Silvia Romio
Terzo premio ex-aequo – Sezione Senior
È ancora buio, sono da poco passate le 3 di mattina di un giorno di inizio luglio… si parte! Macchina piena all’inverosimile. Destinazione Albania.
La voglia di rivedere volti, luoghi lasciati un anno fa è tanta, i 1000 km che ci separano passano in fretta, come i paesaggi che ammiro oltre al finestrino e che mi lasciano incantata davanti a quella luce che fa apparire tutto nuovo e diverso da come appariva un istante prima. I km aumentano ma il tempo sembra andare a ritroso e lì, lungo la costa balcanica, si possono ancora vedere i resti delle case bombardate, segni della recente guerra, ma allo stesso tempo gustare il brulicare della stessa gente che con ogni mezzo cerca di risollevarsi.
La sera varco il confine ed entro in Albania e scopro con immenso piacere che non è più necessario il passaporto: la bandiera rosso fuoco con al centro l’aquila nera a 2 teste, sventola orgogliosa a fianco di quelle europea e montenegrina. Mi si apre il cuore! Alla mente ritorna tutto quello che ho letto sulla storia albanese, ma anche le testimonianze dirette di chi ha vissuto il regime, parole che l’anno prima mi avevano colpito come uno schiaffo. Piccoli segni esteriori questi, ma che danno testimonianza di un’apertura all’esterno del Paese, che ancora oggi non è così scontata.
Col nuovo giorno ritrovo gli statici bunker in cemento armato fatti costruire dal dittatore, le numerose mucche al pascolo, i carri di fieno trainati da asini o cavalli, i lavaggi per auto improvvisati che sbucano in ogni dove. Il ponte iniziato l’anno scorso è quasi concluso, l’autostrada che da Tirana collega il nord del paese sarà ultimata a breve con doppia corsia per senso di marcia. Il paese è in fermento, per chi è rimasto è un gran da fare!

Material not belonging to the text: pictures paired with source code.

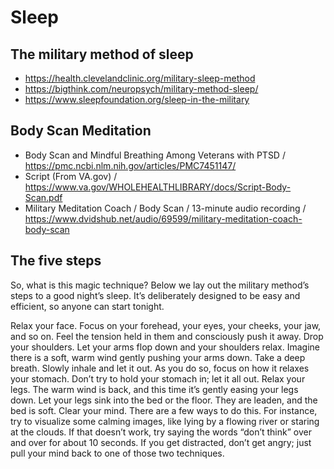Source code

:# Sleep

## The military method of sleep

* https://health.clevelandclinic.org/military-sleep-method
* https://bigthink.com/neuropsych/military-method-sleep/
* https://www.sleepfoundation.org/sleep-in-the-military


## Body Scan Meditation

* Body Scan and Mindful Breathing Among Veterans with PTSD / https://pmc.ncbi.nlm.nih.gov/articles/PMC7451147/
* Script (From VA.gov) / https://www.va.gov/WHOLEHEALTHLIBRARY/docs/Script-Body-Scan.pdf
* Military Meditation Coach / Body Scan / 13-minute audio recording / https://www.dvidshub.net/audio/69599/military-meditation-coach-body-scan


## The five steps
So, what is this magic technique? Below we lay out the military method’s steps to a good night’s sleep. It’s deliberately designed to be easy and efficient, so anyone can start tonight.

Relax your face. Focus on your forehead, your eyes, your cheeks, your jaw, and so on. Feel the tension held in them and consciously push it away.
Drop your shoulders. Let your arms flop down and your shoulders relax. Imagine there is a soft, warm wind gently pushing your arms down.
Take a deep breath. Slowly inhale and let it out. As you do so, focus on how it relaxes your stomach. Don’t try to hold your stomach in; let it all out.
Relax your legs. The warm wind is back, and this time it’s gently easing your legs down. Let your legs sink into the bed or the floor. They are leaden, and the bed is soft.
Clear your mind. There are a few ways to do this. For instance, try to visualize some calming images, like lying by a flowing river or staring at the clouds. If that doesn’t work, try saying the words “don’t think” over and over for about 10 seconds. If you get distracted, don’t get angry; just pull your mind back to one of those two techniques.
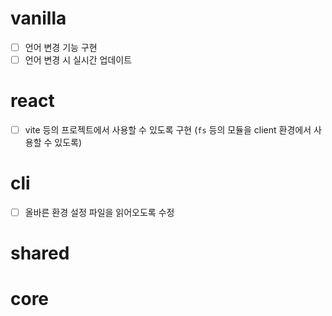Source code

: # vanilla

- [ ] 언어 변경 기능 구현
- [ ] 언어 변경 시 실시간 업데이트

# react

- [ ] vite 등의 프로젝트에서 사용할 수 있도록 구현 (`fs` 등의 모듈을 client 환경에서 사용할 수 있도록)

# cli

- [ ] 올바른 환경 설정 파일을 읽어오도록 수정

# shared

# core
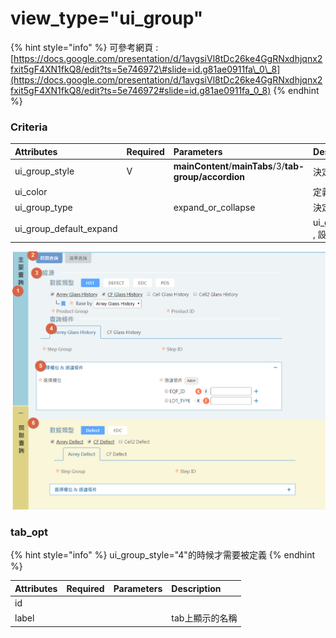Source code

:# view\_type="ui\_group"

{% hint style="info" %}
可參考網頁 : [https://docs.google.com/presentation/d/1avgsiVl8tDc26ke4GgRNxdhjqnx2fxit5gF4XN1fkQ8/edit?ts=5e746972\#slide=id.g81ae0911fa\_0\_8](https://docs.google.com/presentation/d/1avgsiVl8tDc26ke4GgRNxdhjqnx2fxit5gF4XN1fkQ8/edit?ts=5e746972#slide=id.g81ae0911fa_0_8)
{% endhint %}

### Criteria

| Attributes | Required | Parameters | Description | Support css |
| :--- | :--- | :--- | :--- | :--- |
| ui\_group\_style | V | **mainContent**/**mainTabs**/3/**tab-group/accordion** | 決定使用何種樣式 |  |
| ui\_color |  |  | 定義group背景顏色 | **mainContent** |
| ui\_group\_type |  | expand\_or\_collapse | 決定group是否能夠縮合 | **mainContent**/**accordion** |
| ui\_group\_default\_expand |  |  | ui\_group\_type="expand\_or\_collapse" , 設定縮合的初始狀態, 預設值true | **mainContent**/**accordion** |

![](../../.gitbook/assets/image-9.png)

### tab\_opt

{% hint style="info" %}
ui\_group\_style="4"的時候才需要被定義
{% endhint %}

| Attributes | Required | Parameters | Description |
| :--- | :--- | :--- | :--- |
| id |  |  |  |
| label |  |  | tab上顯示的名稱 |

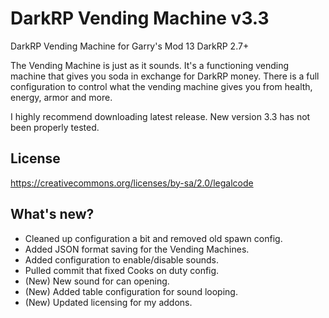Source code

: DarkRP Vending Machine v3.3
=======

DarkRP Vending Machine for Garry's Mod 13 DarkRP 2.7+

The Vending Machine is just as it sounds. It's a functioning vending machine that gives you soda in exchange for DarkRP money. There is a full configuration to control what the vending machine gives you from health, energy, armor and more.

I highly recommend downloading latest release. New version 3.3 has not been properly tested.

License
-------
https://creativecommons.org/licenses/by-sa/2.0/legalcode

What's new?
-------
- Cleaned up configuration a bit and removed old spawn config.
- Added JSON format saving for the Vending Machines.
- Added configuration to enable/disable sounds.
- Pulled commit that fixed Cooks on duty config.
- (New) New sound for can opening.
- (New) Added table configuration for sound looping.
- (New) Updated licensing for my addons.
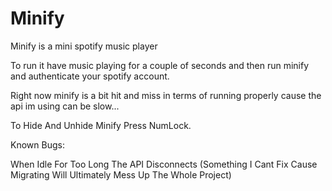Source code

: # Minify

Minify is a mini spotify music player

To run it have music playing for a couple of seconds and then run minify and authenticate your spotify account.

Right now minify is a bit hit and miss in terms of running properly cause the api im using can be slow...

To Hide And Unhide Minify Press NumLock.

Known Bugs:

When Idle For Too Long The API Disconnects (Something I Cant Fix Cause Migrating Will Ultimately Mess Up The Whole Project)
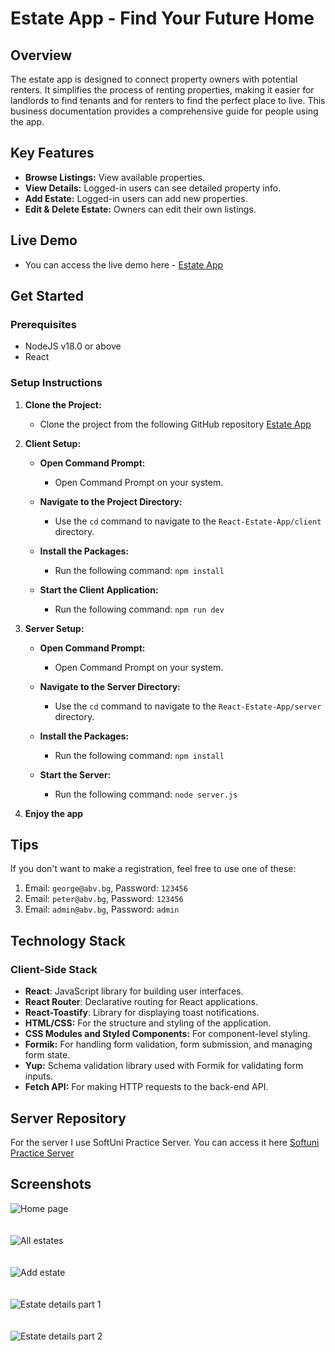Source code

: # Estate App - Find Your Future Home

## Overview
The estate app is designed to connect property owners with potential renters. It simplifies the process of renting properties, making it easier for landlords to find tenants and for renters to find the perfect place to live. This business documentation provides a comprehensive guide for people using the app.

## Key Features
- **Browse Listings:** View available properties.
- **View Details:** Logged-in users can see detailed property info.
- **Add Estate:** Logged-in users can add new properties.
- **Edit & Delete Estate:** Owners can edit their own listings.

## Live Demo
- You can access the live demo here - [Estate App](https://react-estate-app.web.app)

## Get Started

### Prerequisites
- NodeJS v18.0 or above
- React

### Setup Instructions

1. **Clone the Project:**
   - Clone the project from the following GitHub repository [Estate App](https://github.com/AntonTodorov321/React-Estate-App)

2. **Client Setup:**
   - **Open Command Prompt:**
     - Open Command Prompt on your system.

   - **Navigate to the Project Directory:**
     - Use the `cd` command to navigate to the `React-Estate-App/client` directory.

   - **Install the Packages:**
     - Run the following command: `npm install`

   - **Start the Client Application:**
     - Run the following command: `npm run dev`

3. **Server Setup:**
   - **Open Command Prompt:**
     - Open Command Prompt on your system.

   - **Navigate to the Server Directory:**
     - Use the `cd` command to navigate to the `React-Estate-App/server` directory.

   - **Install the Packages:**
     - Run the following command: `npm install`

   - **Start the Server:**
     - Run the following command: `node server.js`

4. **Enjoy the app**

## Tips
If you don't want to make a registration, feel free to use one of these:
1. Email: `george@abv.bg`, Password: `123456`
2. Email: `peter@abv.bg`, Password: `123456`
3. Email: `admin@abv.bg`, Password: `admin`

## Technology Stack

### Client-Side Stack
- **React**: JavaScript library for building user interfaces.
- **React Router**: Declarative routing for React applications.
- **React-Toastify**: Library for displaying toast notifications.
- **HTML/CSS:** For the structure and styling of the application.
- **CSS Modules and Styled Components:** For component-level styling.
- **Formik:** For handling form validation, form submission, and managing form state.
- **Yup:** Schema validation library used with Formik for validating form inputs.
- **Fetch API:** For making HTTP requests to the back-end API.

## Server Repository
For the server I use SoftUni Practice Server. You can access it here [Softuni Practice Server](https://github.com/softuni-practice-server/softuni-practice-server)

## Screenshots
![Home page](https://github.com/user-attachments/assets/e8586c1c-76f8-4f0c-8262-77dcf295fd08)
<br/>
<br/>
<br/>
![All estates](https://github.com/user-attachments/assets/fed6869e-417c-4fe3-b65e-de431233ca56)
<br/>
<br/>
<br/>
![Add estate](https://github.com/user-attachments/assets/7d35cb07-7593-43f3-a52a-ed90e211ef48)
<br/>
<br/>
<br/>
![Estate details part 1](https://github.com/user-attachments/assets/fe53a169-8adb-4d4f-a2a1-2ae0fbf6ff12)
<br/>
<br/>
<br/>
![Estate details part 2](https://github.com/user-attachments/assets/d01713f1-7921-4703-8bba-a6adb95805c2)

L’energia elettrica ormai viene fornita per tutto l’arco del giorno, nei paesi vengono fatti gli allacciamenti all’acquedotto e avviata la raccolta dei rifiuti. Nelle famiglie si prepara lo yogurt con il latte appena munto e abbondano le dolcissime angurie coltivate negli orti. Si fa il pane in casa (il suo profumo fa svenire dalla bontà), utilizzando la farina ricavata dal mais prodotto dal proprio campo.
Il popolo scalpita, costruisce, coltiva, poche volte pianifica. Sulle mani i segni del duro lavoro all’epoca del regime, in molti cuori la tristezza mascherata per quei figli partiti per l’Italia di cui poi non si è più avuto notizia.
Sono passati 20 giorni, le amicizie si sono consolidate e ne sono nate delle nuove. L’auto è stata svuotata, dentro c’era qualcosina per tutti. L’anima e il cuore invece sono pieni di emozioni, sguardi, sorrisi, lacrime frenate in tempo, esperienze e momenti condivisi con persone, piccole e grandi, che sedimentano nel cuore, indelebili.
Torno a casa in aereo, in mano solo un bagaglio con alcuni splendidi oggetti avuti in regalo dalle persone conosciute, frutto della fantasia e della creatività che finalmente possono esprimere.
Si parte. Il sole sta tramontando, la luce rossa sbatte sulle montagne, è difficile trattenere le lacrime ammirando quello che si sta per lasciare… Un’ora lassù, tra le nuvole e la scena cambia. Laggiù terreni squadrati, fabbriche, autostrade, ponti, ma di mucche al pascolo e carri di fieno trainati dagli asini… neanche l’ombra.